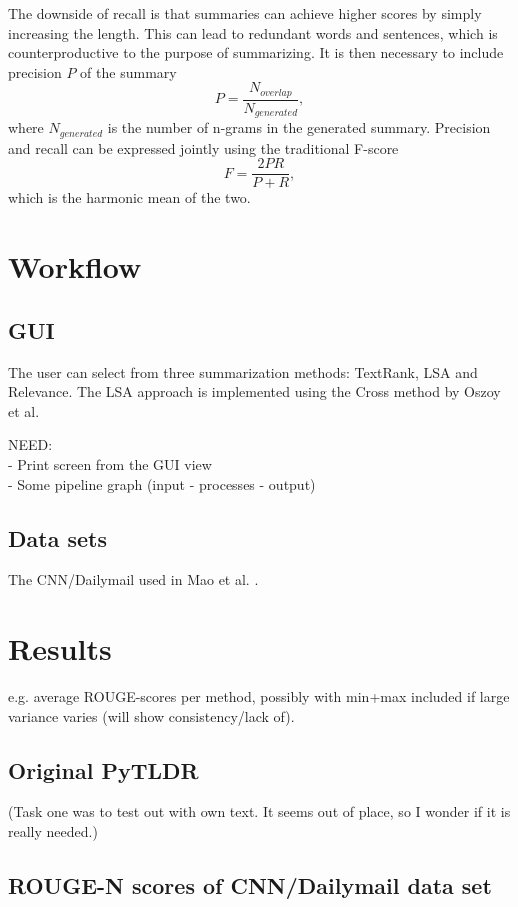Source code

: \documentclass[conference]{IEEEtran}
\begin{document}
The downside of recall is that summaries can achieve higher scores by simply increasing the length. This can lead to redundant words and sentences, which is counterproductive to the purpose of summarizing. It is then necessary to include precision $P$ of the summary
\begin{equation}
P = \frac{N_{overlap}}{N_{generated}},
\end{equation}
where $N_{generated}$ is the number of n-grams in the generated summary. Precision and recall can be expressed jointly using the traditional F-score
\begin{equation}
F = \frac{2PR}{P + R},
\end{equation}
which is the harmonic mean of the two.

\section{Workflow}\label{implementation} %
\subsection{GUI}
The user can select from three summarization methods: TextRank, LSA and Relevance. The LSA approach is implemented using the Cross method by Oszoy et al.

NEED: \\
- Print screen from the GUI view \\
- Some pipeline graph (input - processes - output) \\

\subsection{Data sets}\label{data}
The CNN/Dailymail used in Mao et al. \cite{mao2019}.

\section{Results}\label{results}
e.g. average ROUGE-scores per method, possibly with min+max included if large variance varies (will show consistency/lack of).
\subsection{Original PyTLDR}
(Task one was to test out with own text. It seems out of place, so I wonder if it is really needed.)
\subsection{ROUGE-N scores of CNN/Dailymail data set}
\end{document}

--- WORK TO BE COMPLETED ---
Give back the records word for word, without their pictures.

--- ANSWER AREA ---
Source code

: \documentclass[conference]{IEEEtran}
\begin{document}
The downside of recall is that summaries can achieve higher scores by simply increasing the length. This can lead to redundant words and sentences, which is counterproductive to the purpose of summarizing. It is then necessary to include precision $P$ of the summary
\begin{equation}
P = \frac{N_{overlap}}{N_{generated}},
\end{equation}
where $N_{generated}$ is the number of n-grams in the generated summary. Precision and recall can be expressed jointly using the traditional F-score
\begin{equation}
F = \frac{2PR}{P + R},
\end{equation}
which is the harmonic mean of the two.

\section{Workflow}\label{implementation} %
\subsection{GUI}
The user can select from three summarization methods: TextRank, LSA and Relevance. The LSA approach is implemented using the Cross method by Oszoy et al.

NEED: \\
- Print screen from the GUI view \\
- Some pipeline graph (input - processes - output) \\

\subsection{Data sets}\label{data}
The CNN/Dailymail used in Mao et al. \cite{mao2019}.

\section{Results}\label{results}
e.g. average ROUGE-scores per method, possibly with min+max included if large variance varies (will show consistency/lack of).
\subsection{Original PyTLDR}
(Task one was to test out with own text. It seems out of place, so I wonder if it is really needed.)
\subsection{ROUGE-N scores of CNN/Dailymail data set}
\end{document}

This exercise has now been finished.